Even in death, salmon play an important role in the health of the watershed.  They provide food for birds, bears and a host of other animals, and salmon carcasses also provide essential nutrients to the stream.  Without carcasses the watershed would not be as productive and the habitat could eventually degrade and not support future generations of salmon.

People tend to think that only the water that they see adult fish in is important to fish.  Actually, good habitat, and clean water is critical at all stages of a fish's life cycle.

Human Impacts on Fish Habitat

Many major development projects are completed without having adverse impacts on Alaska's fish and game.  With proper engineering and attention to the environment during construction, we can improve roads, build homes, and develop business, while protecting, and even improving, the habitat for our wildlife resources.  But when people are careless about the environment they can do great harm.
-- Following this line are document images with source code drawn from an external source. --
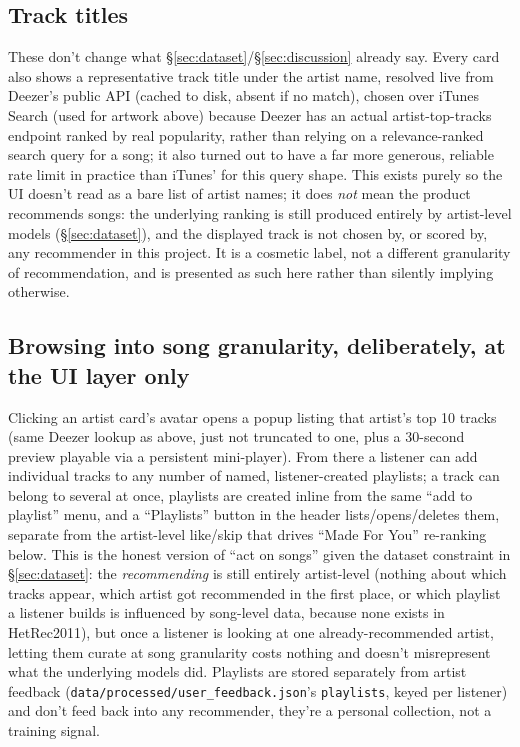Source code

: \documentclass[11pt,a4paper]{article}
\newcommand{\code}[1]{\texttt{#1}}
\newcommand{\secref}[1]{\S\ref{#1}}
\begin{document}
\subsection{Track titles}

These don't change what \secref{sec:dataset}/\secref{sec:discussion} already say. Every card also shows a representative track title under the artist name, resolved live from Deezer's public API (cached to disk, absent if no match), chosen over iTunes Search (used for artwork above) because Deezer has an actual artist-top-tracks endpoint ranked by real popularity, rather than relying on a relevance-ranked search query for a song; it also turned out to have a far more generous, reliable rate limit in practice than iTunes' for this query shape. This exists purely so the UI doesn't read as a bare list of artist names; it does \emph{not} mean the product recommends songs: the underlying ranking is still produced entirely by artist-level models (\secref{sec:dataset}), and the displayed track is not chosen by, or scored by, any recommender in this project. It is a cosmetic label, not a different granularity of recommendation, and is presented as such here rather than silently implying otherwise.

\subsection{Browsing into song granularity, deliberately, at the UI layer only}

Clicking an artist card's avatar opens a popup listing that artist's top 10 tracks (same Deezer lookup as above, just not truncated to one, plus a 30-second preview playable via a persistent mini-player). From there a listener can add individual tracks to any number of named, listener-created playlists; a track can belong to several at once, playlists are created inline from the same ``add to playlist'' menu, and a ``Playlists'' button in the header lists/opens/deletes them, separate from the artist-level like/skip that drives ``Made For You'' re-ranking below. This is the honest version of ``act on songs'' given the dataset constraint in \secref{sec:dataset}: the \emph{recommending} is still entirely artist-level (nothing about which tracks appear, which artist got recommended in the first place, or which playlist a listener builds is influenced by song-level data, because none exists in HetRec2011), but once a listener is looking at one already-recommended artist, letting them curate at song granularity costs nothing and doesn't misrepresent what the underlying models did. Playlists are stored separately from artist feedback (\code{data/processed/user\_feedback.json}'s \code{playlists}, keyed per listener) and don't feed back into any recommender, they're a personal collection, not a training signal.
\end{document}
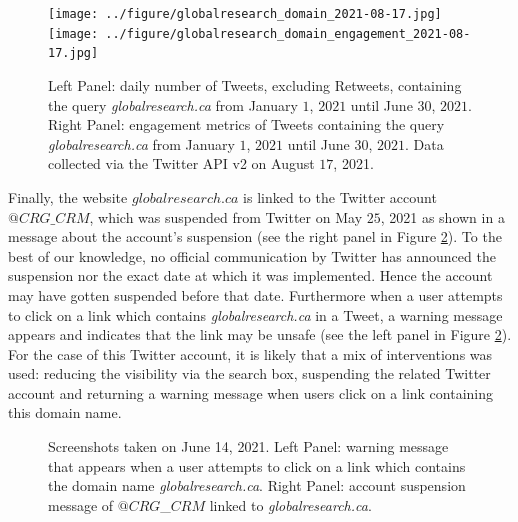 \documentclass{article}
\begin{document}
\begin{figure}[h]
\centering
\hspace{-2em}
		\texttt{[image: ../figure/globalresearch\_domain\_2021-08-17.jpg]} 
		\texttt{[image: ../figure/globalresearch\_domain\_engagement\_2021-08-17.jpg]}
\caption{Left Panel: daily number of Tweets, excluding Retweets, containing the query {\it globalresearch.ca} from January $1$, $2021$ until June $30$, $2021$. Right Panel: engagement metrics of Tweets containing the query {\it globalresearch.ca} from January $1$, $2021$ until June $30$, $2021$. Data collected via the Twitter API v2 on August $17$, 2021.   }
\label{fig4}
\end{figure}

Finally, the website $globalresearch.ca$ is linked to the Twitter account {$@CRG\_CRM$}, which was suspended from Twitter on May $25$, 2021 as shown in a message about the account's suspension (see the right panel in Figure \ref{fig4bis}). To the best of our knowledge, no official communication by Twitter has announced the suspension nor the exact date at which it was implemented. Hence the account may have gotten suspended before that date. Furthermore when a user attempts to click on a link which contains {\it globalresearch.ca} in a Tweet, a warning message appears and indicates that the link may be unsafe (see the left panel in Figure \ref{fig4bis}). For the case of this Twitter account, it is likely that a mix of interventions was used: reducing the visibility via the search box, suspending the related Twitter account and returning a warning message when users click on a link containing this domain name.  


\begin{figure}[h]
	\begin{center}
	\end{center}
	\caption{Screenshots taken on June 14, 2021. Left Panel: warning message that appears when a user attempts to click on a link which contains the domain name {\it globalresearch.ca}. Right Panel: account suspension message of $@CRG$\_$CRM$ linked to {\it globalresearch.ca}.  }
	\label{fig4bis}
\end{figure}

\end{document}

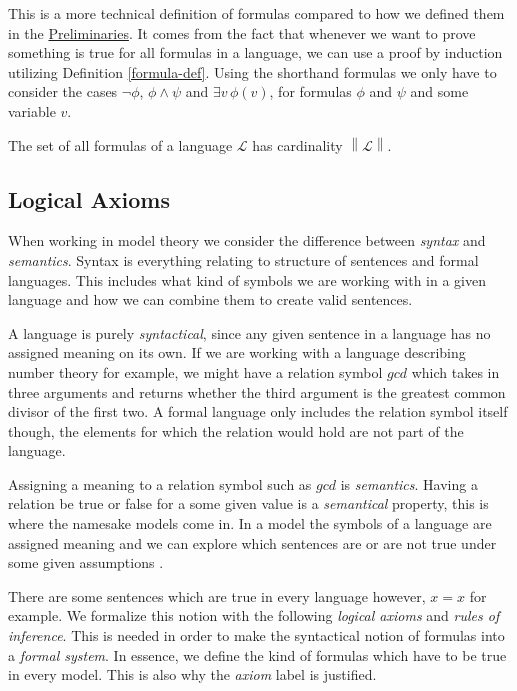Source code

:\documentclass[../../main.tex]{subfiles}
\begin{document}
This is a more technical definition of formulas compared to how we defined them in the \hyperref[preliminaries]{Preliminaries}.
It comes from the fact that whenever we want to prove something is true for all formulas in a language, 
we can use a proof by induction utilizing Definition \ref{formula-def}.
Using the shorthand formulas we only have to consider the cases $\lnot \phi$, $\phi \wedge \psi$ and $\exists v\, \phi(v)$,
for formulas $\phi$ and $\psi$ and some variable $v$.

\begin{proposition}\label{language-cardinality}\cite[Proposition 1.3.4.]{Cha90}
    The set of all formulas of a language $\mathcal{L}$ has cardinality $\left\lVert\mathcal{L}\right\rVert$.
\end{proposition}

\subsection{Logical Axioms}

When working in model theory we consider the difference between \textit{syntax} and \textit{semantics}.
Syntax is everything relating to structure of sentences and formal languages.
This includes what kind of symbols we are working with in a given language and how we can combine them to create valid sentences.

A language is purely \textit{syntactical}, since any given sentence in a language has no assigned meaning on its own.
If we are working with a language describing number theory for example, 
we might have a relation symbol $gcd$ which takes in three arguments and returns whether the third argument is the greatest common divisor of the first two.
A formal language only includes the relation symbol itself though, the elements for which the relation would hold are not part of the language.

Assigning a meaning to a relation symbol such as $gcd$ is \textit{semantics}.
Having a relation be true or false for a some given value is a \textit{semantical} property, this is where the namesake models come in.
In a model the symbols of a language are assigned meaning and we can explore which sentences are or are not true under some given assumptions \cite[p.3]{Cha90}.

There are some sentences which are true in every language however, $x = x$ for example.
We formalize this notion with the following \textit{logical axioms} and \textit{rules of inference}.
This is needed in order to make the syntactical notion of formulas into a \textit{formal system}.
In essence, we define the kind of formulas which have to be true in every model.
This is also why the \textit{axiom} label is justified.
\end{document}
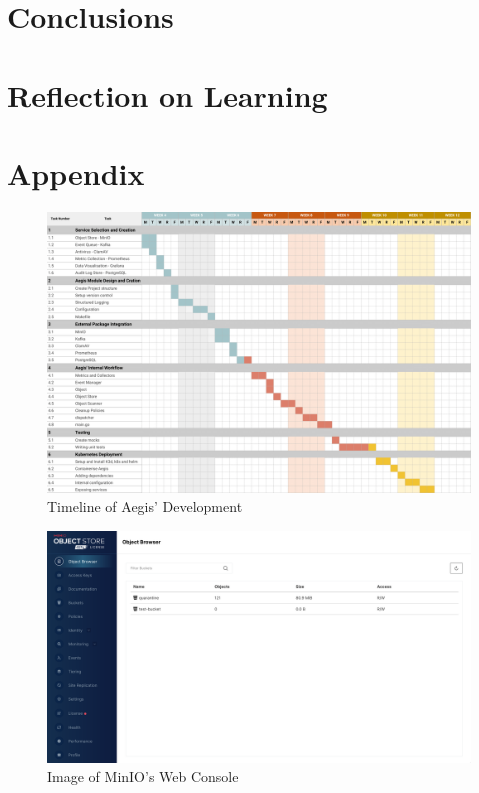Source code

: \documentclass[12pt, conference, final, a4paper, onecolumn, compsoc]{IEEEtran}
\begin{document}
\section{Conclusions}
\subsection{}

\section{Reflection on Learning} %
\subsection{}

\section{Appendix}

\begin{figure}[H]
  \centering \includegraphics[scale=.65]{diagrams/gantt-chart.png}
  \caption{Timeline of Aegis' Development}
  \label{appendix:gantt}
\end{figure}

\begin{figure}[H]
  \centering \includegraphics[scale=.3]{images/minio-console.png}
  \caption{Image of MinIO's Web Console}
  \label{appendix:minio-console}
\end{figure}
\end{document}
People usually do not destroy fish habitat on purpose.  They often do so accidentally or without knowing better.  There are many ways to damage fish habitat.  Sometimes it is done on a large scale.  At other times, the activities of individuals can seriously impact fish habitat.

Potential Impacts

Improper siting or construction of bridges, dikes, and culverts can funnel water flow in a stream or river.  If not properly installed, these structures can increase water speed so much that fish cannot get upstream.  Culverts perched above the level of the stream bed can also prevent fish migration upstream.

Construction projects that remove or reroute large amounts of water or gravel can severely damage fish habitat.  Rerouting a stream can create pools in which fish get stranded and die.  If properly done, most human activities can have little impact, enhance, or create needed habitat for fish.

Another activity that can affect fish survival is the removal of natural vegetation from stream banks.  The result is loss of cover and food for fish.  In forested areas, clear-cutting all of the trees from the banks removes the source of logs which fall into the stream and exposes the stream to extremes of heat and cold.  This is why logging set backs, that require leaving unlogged buffer areas along salmon streams, are required in Alaska.  As soils are exposed following logging, runoff may cause fine soil to clog spawning gravel.  

Projects that dump tailings, bark, dirt, or other materials into watersheds can cover or block important habitat.  Some large earth-moving activities, such as placer mining and gravel extraction, can have many impacts on streams.  Regulations are in place to make certain that these important economic activities are performed in such a manner that salmon habitat is protected.

Pickup trucks and ATVs driven in streams can kill buried eggs.  Fording a stream with a pickup truck may create deep ruts that block fish passage when water levels drop. Also, the tire tracks left by ATVs in wetlands can fill with water and strand spawning fish.

Even too much foot traffic along streams can eliminate good fish habitat.  Examples of this can be found in many places along the Kenai River.  There, and along other Alaska rivers, a series of factors which include high numbers of people walking the banks, wakes from powerboats, destruction of streamside vegetation, and urban development have destroyed some of the undercut banks and structures that young fish use to hide and rest.  Fish need cover to hide, and they need water flows appropriate to their size and species.  Anglers who break down banks or property owners who remove natural vegetation, impact both cover and flow and may seriously degrade good fish habitat.

High speed boat traffic can also be a problem.  Wakes from boats may degrade fish habitat by eroding banks and washing sediment into rivers.  Sediment in the water makes it hard for fish to find their food.  Over time, it can bury and kill eggs, and can even injure fish's gills.  Sediment also causes turbidity which may reduce the amount of light available to plants and reduce food production in the stream.

Dumping household materials into drains or pouring waste oil into ditches also are significant sources of pollution.  In fact, home owners who use too much fertilizer on their lawns or remove natural vegetation along stream banks may be contributing to fish habitat destruction.